== Segment start ==

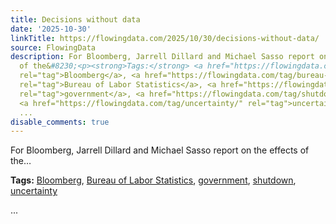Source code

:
 ```yaml
---
title: Decisions without data
date: '2025-10-30'
linkTitle: https://flowingdata.com/2025/10/30/decisions-without-data/
source: FlowingData
description: For Bloomberg, Jarrell Dillard and Michael Sasso report on the effects
  of the&#8230;<p><strong>Tags:</strong> <a href="https://flowingdata.com/tag/bloomberg/"
  rel="tag">Bloomberg</a>, <a href="https://flowingdata.com/tag/bureau-of-labor-statistics/"
  rel="tag">Bureau of Labor Statistics</a>, <a href="https://flowingdata.com/tag/government/"
  rel="tag">government</a>, <a href="https://flowingdata.com/tag/shutdown/" rel="tag">shutdown</a>,
  <a href="https://flowingdata.com/tag/uncertainty/" rel="tag">uncertainty</a></p>
  ...
disable_comments: true
---
```

For Bloomberg, Jarrell Dillard and Michael Sasso report on the effects of the&#8230;<p><strong>Tags:</strong> <a href="https://flowingdata.com/tag/bloomberg/" rel="tag">Bloomberg</a>, <a href="https://flowingdata.com/tag/bureau-of-labor-statistics/" rel="tag">Bureau of Labor Statistics</a>, <a href="https://flowingdata.com/tag/government/" rel="tag">government</a>, <a href="https://flowingdata.com/tag/shutdown/" rel="tag">shutdown</a>, <a href="https://flowingdata.com/tag/uncertainty/" rel="tag">uncertainty</a></p> ...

== Segment end ==

The answer must consist of every line in the records above that contains the word "without".

title: Decisions without data
linkTitle: https://flowingdata.com/2025/10/30/decisions-without-data/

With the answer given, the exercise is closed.